----- Data in this exercise -----

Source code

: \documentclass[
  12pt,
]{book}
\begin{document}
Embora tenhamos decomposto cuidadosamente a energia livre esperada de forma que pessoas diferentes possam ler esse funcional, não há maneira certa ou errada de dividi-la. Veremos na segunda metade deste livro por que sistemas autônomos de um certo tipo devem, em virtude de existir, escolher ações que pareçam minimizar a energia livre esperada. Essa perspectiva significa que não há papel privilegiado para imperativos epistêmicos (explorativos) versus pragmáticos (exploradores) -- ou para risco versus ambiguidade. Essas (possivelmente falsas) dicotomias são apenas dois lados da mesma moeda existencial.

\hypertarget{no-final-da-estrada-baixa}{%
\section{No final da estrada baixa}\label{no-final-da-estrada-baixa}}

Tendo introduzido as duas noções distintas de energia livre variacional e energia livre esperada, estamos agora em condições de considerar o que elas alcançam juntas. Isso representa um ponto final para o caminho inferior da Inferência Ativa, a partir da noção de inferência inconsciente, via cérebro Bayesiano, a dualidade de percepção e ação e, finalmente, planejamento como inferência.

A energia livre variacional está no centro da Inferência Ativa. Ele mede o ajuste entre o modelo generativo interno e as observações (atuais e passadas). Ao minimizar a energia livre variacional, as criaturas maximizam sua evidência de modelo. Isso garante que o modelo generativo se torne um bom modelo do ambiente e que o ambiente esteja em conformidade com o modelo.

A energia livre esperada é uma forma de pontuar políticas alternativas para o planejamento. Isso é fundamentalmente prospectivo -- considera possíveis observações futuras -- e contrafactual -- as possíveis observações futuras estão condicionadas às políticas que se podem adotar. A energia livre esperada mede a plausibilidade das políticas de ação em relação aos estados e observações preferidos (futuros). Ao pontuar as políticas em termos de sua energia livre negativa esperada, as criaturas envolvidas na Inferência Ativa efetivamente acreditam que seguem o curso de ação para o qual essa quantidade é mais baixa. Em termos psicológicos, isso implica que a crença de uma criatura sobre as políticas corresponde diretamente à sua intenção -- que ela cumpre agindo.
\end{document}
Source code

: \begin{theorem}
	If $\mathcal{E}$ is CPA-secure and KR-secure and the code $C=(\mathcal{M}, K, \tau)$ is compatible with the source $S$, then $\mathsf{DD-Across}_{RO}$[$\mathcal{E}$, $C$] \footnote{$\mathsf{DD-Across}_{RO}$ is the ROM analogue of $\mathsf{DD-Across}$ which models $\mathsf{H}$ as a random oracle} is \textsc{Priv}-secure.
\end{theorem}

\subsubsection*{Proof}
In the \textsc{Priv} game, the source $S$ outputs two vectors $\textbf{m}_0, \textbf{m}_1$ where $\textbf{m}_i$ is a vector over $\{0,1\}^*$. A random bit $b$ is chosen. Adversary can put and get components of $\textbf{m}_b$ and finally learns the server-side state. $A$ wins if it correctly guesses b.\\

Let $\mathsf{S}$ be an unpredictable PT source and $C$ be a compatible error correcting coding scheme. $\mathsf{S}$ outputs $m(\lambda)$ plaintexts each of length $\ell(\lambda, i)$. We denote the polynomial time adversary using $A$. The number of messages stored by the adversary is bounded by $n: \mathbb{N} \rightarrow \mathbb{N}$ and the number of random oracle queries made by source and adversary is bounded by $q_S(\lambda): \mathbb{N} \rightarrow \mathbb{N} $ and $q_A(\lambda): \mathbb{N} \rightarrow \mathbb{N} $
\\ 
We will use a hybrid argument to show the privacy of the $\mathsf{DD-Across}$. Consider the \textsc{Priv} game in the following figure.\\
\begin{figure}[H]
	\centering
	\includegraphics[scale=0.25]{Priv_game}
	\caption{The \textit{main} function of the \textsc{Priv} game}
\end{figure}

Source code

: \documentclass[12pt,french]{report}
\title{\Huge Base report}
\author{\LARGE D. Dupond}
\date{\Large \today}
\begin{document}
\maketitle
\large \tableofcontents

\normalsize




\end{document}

-----

What needs to be done:
The answer should be the exact lines running from the line containing "function of the" to the last line of the entries, with nothing else.

Output for this task:
	\caption{The \textit{main} function of the \textsc{Priv} game}
\end{figure}

Source code

: \documentclass[12pt,french]{report}
\title{\Huge Base report}
\author{\LARGE D. Dupond}
\date{\Large \today}
\begin{document}
\maketitle
\large \tableofcontents

\normalsize




\end{document}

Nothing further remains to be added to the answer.